[INPUT DATA — start]
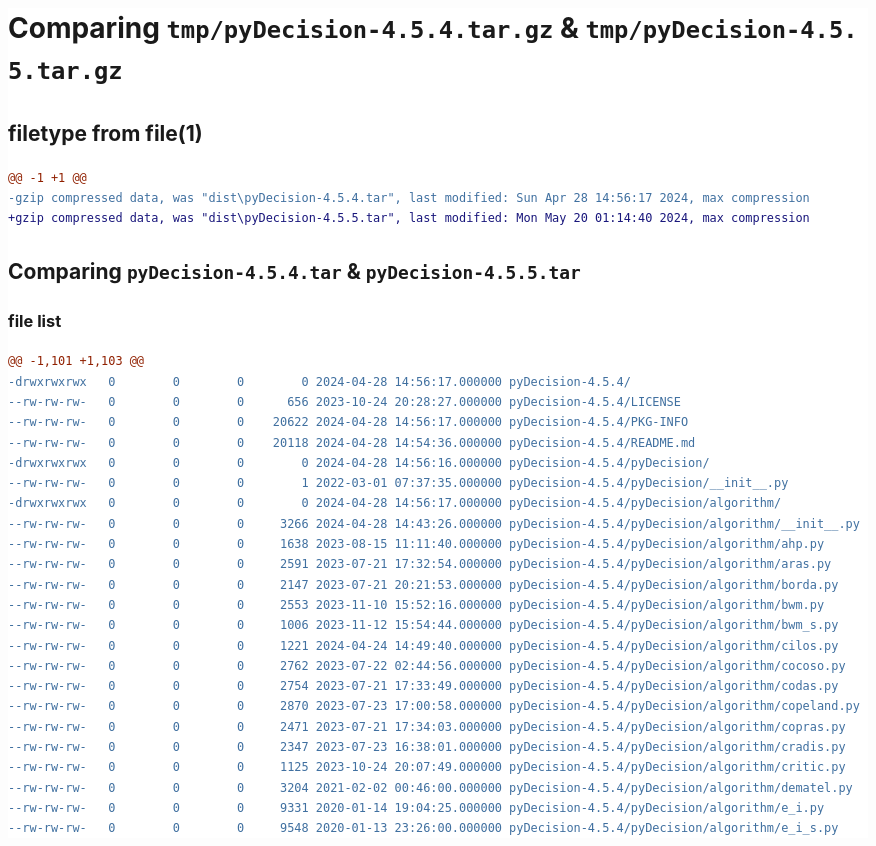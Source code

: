 # Comparing `tmp/pyDecision-4.5.4.tar.gz` & `tmp/pyDecision-4.5.5.tar.gz`

## filetype from file(1)

```diff
@@ -1 +1 @@
-gzip compressed data, was "dist\pyDecision-4.5.4.tar", last modified: Sun Apr 28 14:56:17 2024, max compression
+gzip compressed data, was "dist\pyDecision-4.5.5.tar", last modified: Mon May 20 01:14:40 2024, max compression
```

## Comparing `pyDecision-4.5.4.tar` & `pyDecision-4.5.5.tar`

### file list

```diff
@@ -1,101 +1,103 @@
-drwxrwxrwx   0        0        0        0 2024-04-28 14:56:17.000000 pyDecision-4.5.4/
--rw-rw-rw-   0        0        0      656 2023-10-24 20:28:27.000000 pyDecision-4.5.4/LICENSE
--rw-rw-rw-   0        0        0    20622 2024-04-28 14:56:17.000000 pyDecision-4.5.4/PKG-INFO
--rw-rw-rw-   0        0        0    20118 2024-04-28 14:54:36.000000 pyDecision-4.5.4/README.md
-drwxrwxrwx   0        0        0        0 2024-04-28 14:56:16.000000 pyDecision-4.5.4/pyDecision/
--rw-rw-rw-   0        0        0        1 2022-03-01 07:37:35.000000 pyDecision-4.5.4/pyDecision/__init__.py
-drwxrwxrwx   0        0        0        0 2024-04-28 14:56:17.000000 pyDecision-4.5.4/pyDecision/algorithm/
--rw-rw-rw-   0        0        0     3266 2024-04-28 14:43:26.000000 pyDecision-4.5.4/pyDecision/algorithm/__init__.py
--rw-rw-rw-   0        0        0     1638 2023-08-15 11:11:40.000000 pyDecision-4.5.4/pyDecision/algorithm/ahp.py
--rw-rw-rw-   0        0        0     2591 2023-07-21 17:32:54.000000 pyDecision-4.5.4/pyDecision/algorithm/aras.py
--rw-rw-rw-   0        0        0     2147 2023-07-21 20:21:53.000000 pyDecision-4.5.4/pyDecision/algorithm/borda.py
--rw-rw-rw-   0        0        0     2553 2023-11-10 15:52:16.000000 pyDecision-4.5.4/pyDecision/algorithm/bwm.py
--rw-rw-rw-   0        0        0     1006 2023-11-12 15:54:44.000000 pyDecision-4.5.4/pyDecision/algorithm/bwm_s.py
--rw-rw-rw-   0        0        0     1221 2024-04-24 14:49:40.000000 pyDecision-4.5.4/pyDecision/algorithm/cilos.py
--rw-rw-rw-   0        0        0     2762 2023-07-22 02:44:56.000000 pyDecision-4.5.4/pyDecision/algorithm/cocoso.py
--rw-rw-rw-   0        0        0     2754 2023-07-21 17:33:49.000000 pyDecision-4.5.4/pyDecision/algorithm/codas.py
--rw-rw-rw-   0        0        0     2870 2023-07-23 17:00:58.000000 pyDecision-4.5.4/pyDecision/algorithm/copeland.py
--rw-rw-rw-   0        0        0     2471 2023-07-21 17:34:03.000000 pyDecision-4.5.4/pyDecision/algorithm/copras.py
--rw-rw-rw-   0        0        0     2347 2023-07-23 16:38:01.000000 pyDecision-4.5.4/pyDecision/algorithm/cradis.py
--rw-rw-rw-   0        0        0     1125 2023-10-24 20:07:49.000000 pyDecision-4.5.4/pyDecision/algorithm/critic.py
--rw-rw-rw-   0        0        0     3204 2021-02-02 00:46:00.000000 pyDecision-4.5.4/pyDecision/algorithm/dematel.py
--rw-rw-rw-   0        0        0     9331 2020-01-14 19:04:25.000000 pyDecision-4.5.4/pyDecision/algorithm/e_i.py
--rw-rw-rw-   0        0        0     9548 2020-01-13 23:26:00.000000 pyDecision-4.5.4/pyDecision/algorithm/e_i_s.py
```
[INPUT DATA — finish]
TASK DESCRIPTION -
Lines of the listing above that contain the word "compressed" must all be copied.

THE COMPLETED TASK -
-gzip compressed data, was "dist\pyDecision-4.5.4.tar", last modified: Sun Apr 28 14:56:17 2024, max compression
+gzip compressed data, was "dist\pyDecision-4.5.5.tar", last modified: Mon May 20 01:14:40 2024, max compression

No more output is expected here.